X
Tech

Four in five malware alerts are a 'waste of time'

Malware raises the cost of doing business by $1.3m a year, largely due to the burden of responding to false alarms, according to a survey.
Written by Liam Tung, Contributing Writer

Businesses are being bombarded with thousands of malware alerts each week, but only 19 percent are credible, costing companies on average $1.3m in wasted resources.

False positives - malware alerts that turn out not to be a threat - are a significant drain on business, according to the results of a survey by the Ponemon Institute. What's more, such false alarms are potentially distracting security professionals from dealing with real threats that, if left unchecked, may leave a company with a bigger mess than simply cleaning up after a minor malware infection.

The survey, commissioned by US security vendor Damballa, found that organisations receive an average of 17,0000 malware alerts per week. While each of them could potentially trigger an investigation, respondents said only 19 percent of alerts they receive are credible, and in the end only four percent are actually investigated.

The Ponemon report said this suggests that organisations don't have the resources or in-house expertise to block what it refers to as "serious malware".

With such a high false-positive rate, the Ponemon Institute estimated that two-thirds of the time spent by IT security staff is wasted hunting down bogus security alerts, costing organisations an average of $1.27m each a year.

While there appears to be a tremendous amount of noise in security products, 60 percent of respondents said they also believe that malware infections had become more severe over the past year.

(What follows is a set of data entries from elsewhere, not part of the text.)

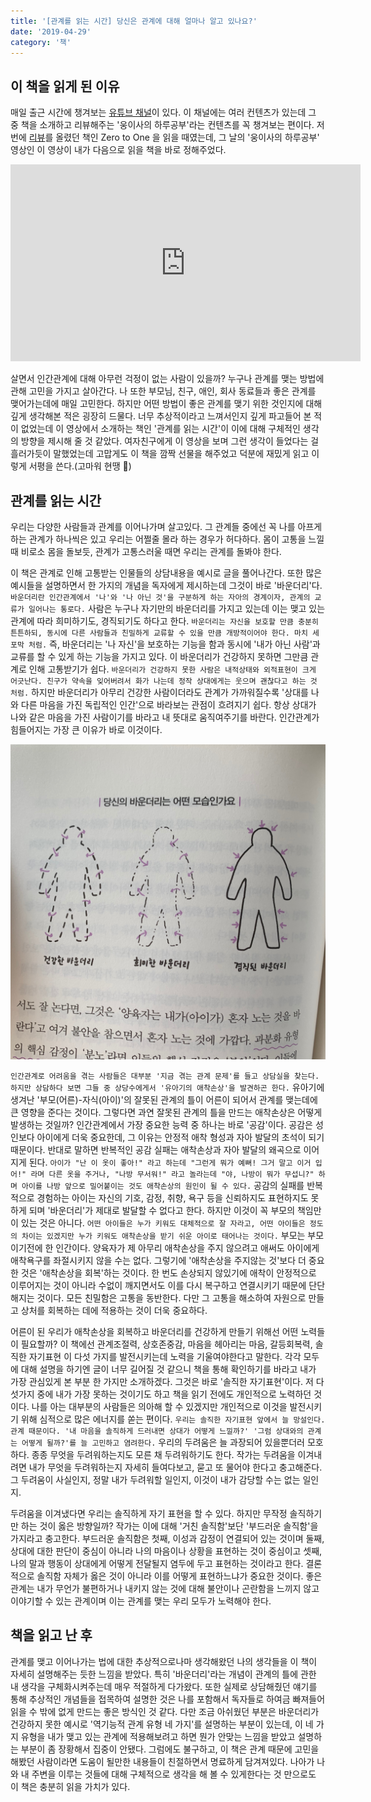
 ```yaml
---
title: '[관계를 읽는 시간] 당신은 관계에 대해 얼마나 알고 있나요?'
date: '2019-04-29'
category: '책'
---
```


## 이 책을 읽게 된 이유

매일 출근 시간에 챙겨보는 [유튜브 채널](https://www.youtube.com/channel/UCtfGLmp6xMwvPoYpI-A5Kdg)이 있다. 이 채널에는 여러 컨텐츠가 있는데 그 중 책을 소개하고 리뷰해주는 '웅이사의 하루공부'라는 컨텐츠를 꼭 챙겨보는 편이다.
저번에 [리뷰](https://www.delivan.dev/zero-to-one-book-review)를 올렸던 책인 Zero to One 을 읽을 때였는데, 그 날의 '웅이사의 하루공부' 영상인 이 영상이 내가 다음으로 읽을 책을 바로 정해주었다.

<iframe width="560" height="315" src="https://www.youtube.com/embed/5rs06HiHBbY" frameborder="0" allow="accelerometer; autoplay; encrypted-media; gyroscope; picture-in-picture" allowfullscreen></iframe>

살면서 인간관계에 대해 아무런 걱정이 없는 사람이 있을까? 누구나 관계를 맺는 방법에 관해 고민을 가지고 살아간다. 나 또한 부모님, 친구, 애인, 회사 동료들과 좋은 관계를 맺어가는데에 매일 고민한다. 하지만 어떤 방법이 좋은 관계를 맺기 위한 것인지에 대해 깊게 생각해본 적은 굉장히 드물다. 너무 추상적이라고 느껴서인지 깊게 파고들어 본 적이 없었는데 이 영상에서 소개하는 책인 '관계를 읽는 시간'이 이에 대해 구체적인 생각의 방향을 제시해 줄 것 같았다. 여자친구에게 이 영상을 보며 그런 생각이 들었다는 걸 흘러가듯이 말했었는데 고맙게도 이 책을 깜짝 선물을 해주었고 덕분에 재밌게 읽고 이렇게 서평을 쓴다.(고마워 현땡 🥰)

## 관계를 읽는 시간

우리는 다양한 사람들과 관계를 이어나가며 살고있다. 그 관계들 중에선 꼭 나를 아프게하는 관계가 하나씩은 있고 우리는 어쩔줄 몰라 하는 경우가 허다하다. 몸이 고통을 느낄 때 비로소 몸을 돌보듯, 관계가 고통스러울 때면 우리는 관계를 돌봐야 한다.

이 책은 관계로 인해 고통받는 인물들의 상담내용을 예시로 글을 풀어나간다. 또한 많은 예시들을 설명하면서 한 가지의 개념을 독자에게 제시하는데 그것이 바로 '바운더리'다. `바운더리란 인간관계에서 '나'와 '나 아닌 것'을 구분하게 하는 자아의 경계이자, 관계의 교류가 일어나는 통로다.` 사람은 누구나 자기만의 바운더리를 가지고 있는데 이는 맺고 있는 관계에 따라 희미하기도, 경직되기도 하다고 한다. `바운더리는 자신을 보호할 만큼 충분히 튼튼하되, 동시에 다른 사람들과 친밀하게 교류할 수 있을 만큼 개방적이어야 한다. 마치 세포막 처럼.` 즉, 바운더리는 '나 자신'을 보호하는 기능을 함과 동시에 '내가 아닌 사람'과 교류를 할 수 있게 하는 기능을 가지고 있다. 이 바운더리가 건강하지 못하면 그만큼 관계로 인해 고통받기가 쉽다. `바운더리가 건강하지 못한 사람은 내적상태와 외적표현이 크게 어긋난다. 친구가 약속을 잊어버려서 화가 나는데 정작 상대에게는 웃으며 괜찮다고 하는 것 처럼.` 하지만 바운더리가 아무리 건강한 사람이더라도 관계가 가까워질수록 '상대를 나와 다른 마음을 가진 독립적인 인간'으로 바라보는 관점이 흐려지기 쉽다. 항상 상대가 나와 같은 마음을 가진 사람이기를 바라고 내 뜻대로 움직여주기를 바란다. 인간관계가 힘들어지는 가장 큰 이유가 바로 이것이다.

![바운더리](./boundary.jpeg)

`인간관계로 어려움을 겪는 사람들은 대부분 '지금 겪는 관계 문제'를 들고 상담실을 찾는다. 하지만 상담하다 보면 그들 중 상당수에게서 '유아기의 애착손상'을 발견하곤 한다.` 유아기에 생겨난 '부모(어른)-자식(아이)'의 잘못된 관계의 틀이 어른이 되어서 관계를 맺는데에 큰 영향을 준다는 것이다. 그렇다면 과연 잘못된 관계의 틀을 만드는 애착손상은 어떻게 발생하는 것일까? 인간관계에서 가장 중요한 능력 중 하나는 바로 '공감'이다. 공감은 성인보다 아이에게 더욱 중요한데, 그 이유는 안정적 애착 형성과 자아 발달의 초석이 되기 때문이다. 반대로 말하면 반복적인 공감 실패는 애착손상과 자아 발달의 왜곡으로 이어지게 된다. `아이가 "난 이 옷이 좋아!" 라고 하는데 "그런게 뭐가 예뻐! 그거 말고 이거 입어!" 라며 다른 옷을 주거나, "나방 무서워!" 라고 놀라는데 "야, 나방이 뭐가 무섭니?" 하며 아이를 나방 앞으로 밀어붙이는 것도 애착손상의 원인이 될 수 있다.` 공감의 실패를 반복적으로 경험하는 아이는 자신의 기호, 감정, 취향, 욕구 등을 신뢰하지도 표현하지도 못하게 되며 '바운더리'가 제대로 발달할 수 없다고 한다. 하지만 이것이 꼭 부모의 책임만이 있는 것은 아니다. `어떤 아이들은 누가 키워도 대체적으로 잘 자라고, 어떤 아이들은 정도의 차이는 있겠지만 누가 키워도 애착손상을 받기 쉬운 아이로 태어나는 것이다.` 부모는 부모이기전에 한 인간이다. 양육자가 제 아무리 애착손상을 주지 않으려고 애써도 아이에게 애착욕구를 좌절시키지 않을 수는 없다. 그렇기에 '애착손상을 주지않는 것'보다 더 중요한 것은 '애착손상을 회복'하는 것이다. 한 번도 손상되지 않있기에 애착이 안정적으로 이루어지는 것이 아니라 수없이 깨지면서도 이를 다시 복구하고 연결시키기 때문에 단단해지는 것이다. 모든 친밀함은 고통을 동반한다. 다만 그 고통을 해소하여 자원으로 만들고 상처를 회복하는 데에 적용하는 것이 더욱 중요하다.

어른이 된 우리가 애착손상을 회복하고 바운더리를 건강하게 만들기 위해선 어떤 노력들이 필요할까? 이 책에선 관계조절력, 상호존중감, 마음을 헤아리는 마음, 갈등회복력, 솔직한 자기표현 이 다섯 가지를 발전시키는데 노력을 기울여야한다고 말한다. 각각 모두에 대해 설명을 하기엔 글이 너무 길어질 것 같으니 책을 통해 확인하기를 바라고 내가 가장 관심있게 본 부분 한 가지만 소개하겠다. 그것은 바로 '솔직한 자기표현'이다. 저 다섯가지 중에 내가 가장 못하는 것이기도 하고 책을 읽기 전에도 개인적으로 노력하던 것이다. 나를 아는 대부분의 사람들은 의아해 할 수 있겠지만 개인적으로 이것을 발전시키기 위해 심적으로 많은 에너지를 쏟는 편이다. `우리는 솔직한 자기표현 앞에서 늘 망설인다. 관계 때문이다. '내 마음을 솔직하게 드러내면 상대가 어떻게 느낄까?' '그럼 상대와의 관계는 어떻게 될까?'를 늘 고민하고 염려한다.` 우리의 두려움은 늘 과장되어 있을뿐더러 모호하다. 종종 무엇을 두려워하는지도 모른 채 두려워하기도 한다. 작가는 두려움을 이겨내려면 내가 무엇을 두려워하는지 자세히 들여다보고, 묻고 또 물어야 한다고 충고해준다. 그 두려움이 사실인지, 정말 내가 두려워할 일인지, 이것이 내가 감당할 수는 없는 일인지.

두려움을 이겨냈다면 우리는 솔직하게 자기 표현을 할 수 있다. 하지만 무작정 솔직하기만 하는 것이 옳은 방향일까? 작가는 이에 대해 '거친 솔직함'보단 '부드러운 솔직함'을 가지라고 충고한다. 부드러운 솔직함은 첫째, 이성과 감정이 연결되어 있는 것이며 둘째, 상대에 대한 판단이 중심이 아니라 나의 마음이나 상황을 표현하는 것이 중심이고 셋째, 나의 말과 행동이 상대에게 어떻게 전달될지 염두에 두고 표현하는 것이라고 한다. 결론적으로 솔직함 자체가 옳은 것이 아니라 이를 어떻게 표현하느냐가 중요한 것이다. 좋은 관계는 내가 무언가 불편하거나 내키지 않는 것에 대해 불안이나 곤란함을 느끼지 않고 이야기할 수 있는 관계이며 이는 관계를 맺는 우리 모두가 노력해야 한다.

## 책을 읽고 난 후

관계를 맺고 이어나가는 법에 대한 추상적으로나마 생각해왔던 나의 생각들을 이 책이 자세히 설명해주는 듯한 느낌을 받았다. 특히 '바운더리'라는 개념이 관계의 틀에 관한 내 생각을 구체화시켜주는데 매우 적절하게 다가왔다. 또한 실제로 상담해줬던 얘기를 통해 추상적인 개념들을 접목하여 설명한 것은 나를 포함해서 독자들로 하여금 빠져들어 읽을 수 밖에 없게 만드는 좋은 방식인 것 같다. 다만 조금 아쉬웠던 부분은 바운더리가 건강하지 못한 예시로 '역기능적 관계 유형 네 가지'를 설명하는 부분이 있는데, 이 네 가지 유형을 내가 맺고 있는 관계에 적용해보려고 하면 뭔가 안맞는 느낌을 받았고 설명하는 부분이 좀 장황해서 집중이 안됐다. 그럼에도 불구하고, 이 책은 관계 때문에 고민을 해봤던 사람이라면 도움이 될만한 내용들이 친절하면서 명료하게 담겨져있다. 나아가 나와 내 주변을 이루는 것들에 대해 구체적으로 생각을 해 볼 수 있게한다는 것 만으로도 이 책은 충분히 읽을 가치가 있다.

The report estimated that on average companies spend 600 hours a week on malware containment, with the most time-consuming security task at 230 hours being "cleaning and fixing and/or patching networks, applications, and devices damaged or infected by malware".

Organisations also spend on average 199 hours investigating actionable intelligence, 73 hours capturing actionable intelligence, 54 hours evaluating intelligence, 17 hours planning approaches to malware, and 13 hours reporting on the malware containment process.

One factor that may be driving up the overall cost of managing malware threats is that around a third of organisations in the survey reported having an "ad hoc" approach to malware containment.

And to top it all off, respondents appear to have little confidence in the security products they're paying for, believing that their prevention tools miss 40 percent of malware infections each week.